Câmara de Campina Grande rejeita implementação de emendas impositivas para 2026


A sessão desta terça-feira (30) na Câmara Municipal de Campina Grande foi palco de um dos embates políticos mais tensos do ano. Por um placar apertado de 12 a 11, os parlamentares rejeitaram a implementação das emendas impositivas, mecanismo que obrigaria a prefeitura a executar as verbas indicadas pelos vereadores no orçamento municipal.

A proposta derrubada buscava garantir autonomia financeira ao Legislativo, reservando 1,2% da Receita Corrente Líquida (RCL) da cidade para as indicações parlamentares. Na prática, isso significaria:

• Cerca de R$ 800 mil por parlamentar: Cada um dos 23 vereadores teria o poder de direcionar cerca de R$ 800 mil para obras e projetos específicos em suas bases.

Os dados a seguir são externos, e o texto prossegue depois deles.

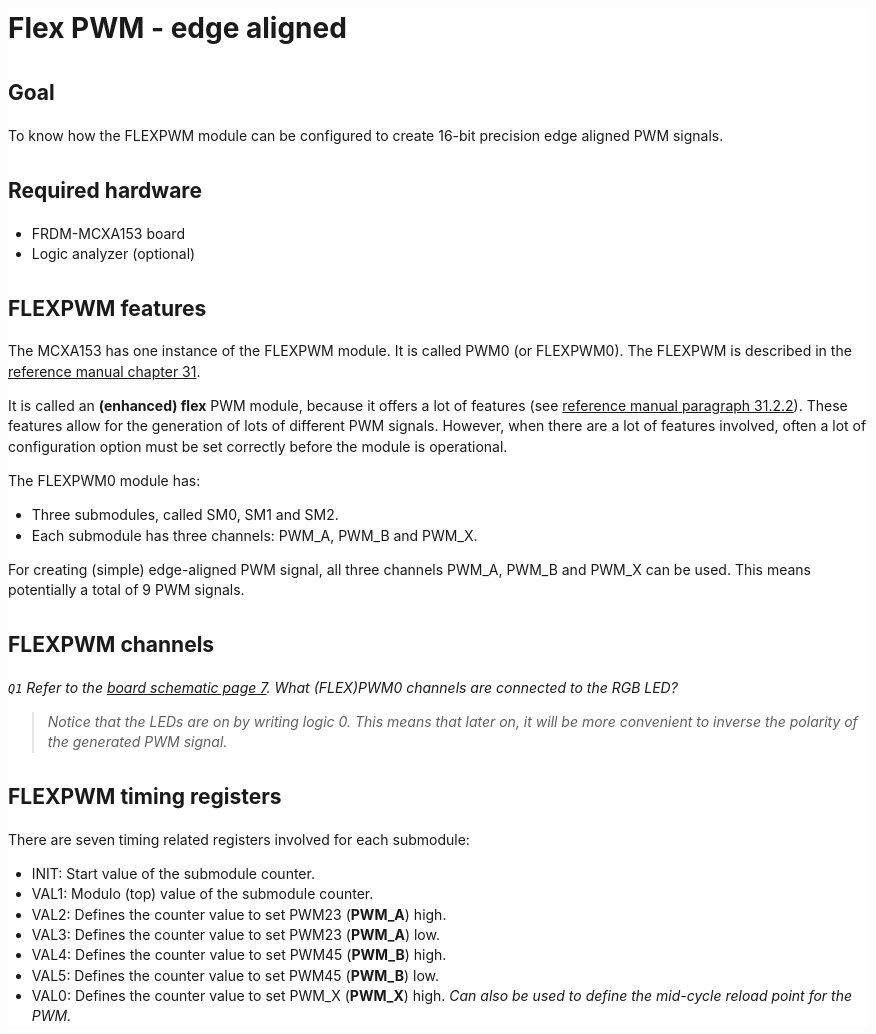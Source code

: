# Flex PWM - edge aligned

## Goal

To know how the FLEXPWM module can be configured to create 16-bit precision edge aligned PWM signals.

## Required hardware

- FRDM-MCXA153 board
- Logic analyzer (optional)

## FLEXPWM features

The MCXA153 has one instance of the FLEXPWM module. It is called PWM0 (or FLEXPWM0). The FLEXPWM is described in the [reference manual chapter 31](./../../../../docs/datasheets/MCXAP64M96FS3RM.pdf#31%20Enhanced%20Flex%20Pulse%20Width%20Modulator%20(eFlexPWM)).

It is called an **(enhanced) flex** PWM module, because it offers a lot of features (see [reference manual paragraph 31.2.2](./../../../../docs/datasheets/MCXAP64M96FS3RM.pdf#31%20Enhanced%20Flex%20Pulse%20Width%20Modulator%20(eFlexPWM))). These features allow for the generation of lots of different PWM signals. However, when there are a lot of features involved, often a lot of configuration option must be set correctly before the module is operational.

The FLEXPWM0 module has:

- Three submodules, called SM0, SM1 and SM2.
- Each submodule has three channels: PWM_A, PWM_B and PWM_X.

For creating (simple) edge-aligned PWM signal, all three channels PWM_A, PWM_B and PWM_X can be used. This means potentially a total of 9 PWM signals.

## FLEXPWM channels

*`Q1` Refer to the [board schematic page 7](./../../../../docs/datasheets/SPF-90829_A1.pdf#page=7). What (FLEX)PWM0 channels are connected to the RGB LED?*

> *Notice that the LEDs are on by writing logic 0. This means that later on, it will be more convenient to inverse the polarity of the generated PWM signal.*

## FLEXPWM timing registers

There are seven timing related registers involved for each submodule:

- INIT: Start value of the submodule counter.
- VAL1: Modulo (top) value of the submodule counter.
- VAL2: Defines the counter value to set PWM23 (**PWM_A**) high.
- VAL3: Defines the counter value to set PWM23 (**PWM_A**) low.
- VAL4: Defines the counter value to set PWM45 (**PWM_B**) high.
- VAL5: Defines the counter value to set PWM45 (**PWM_B**) low.
- VAL0: Defines the counter value to set PWM_X (**PWM_X**) high. *Can also be used to define the mid-cycle reload point for the PWM.*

• Reforço na Saúde: Por lei, 50% desse valor (R$ 400 mil por vereador) deveria ser obrigatoriamente destinado a ações e serviços de saúde.

O fiel da balança da votação foi o presidente da Casa, Saulo Germano (Podemos). Diante do empate técnico entre as bancadas, o presidente emitiu o voto de minerva e posicionou-se de forma contrária à medida.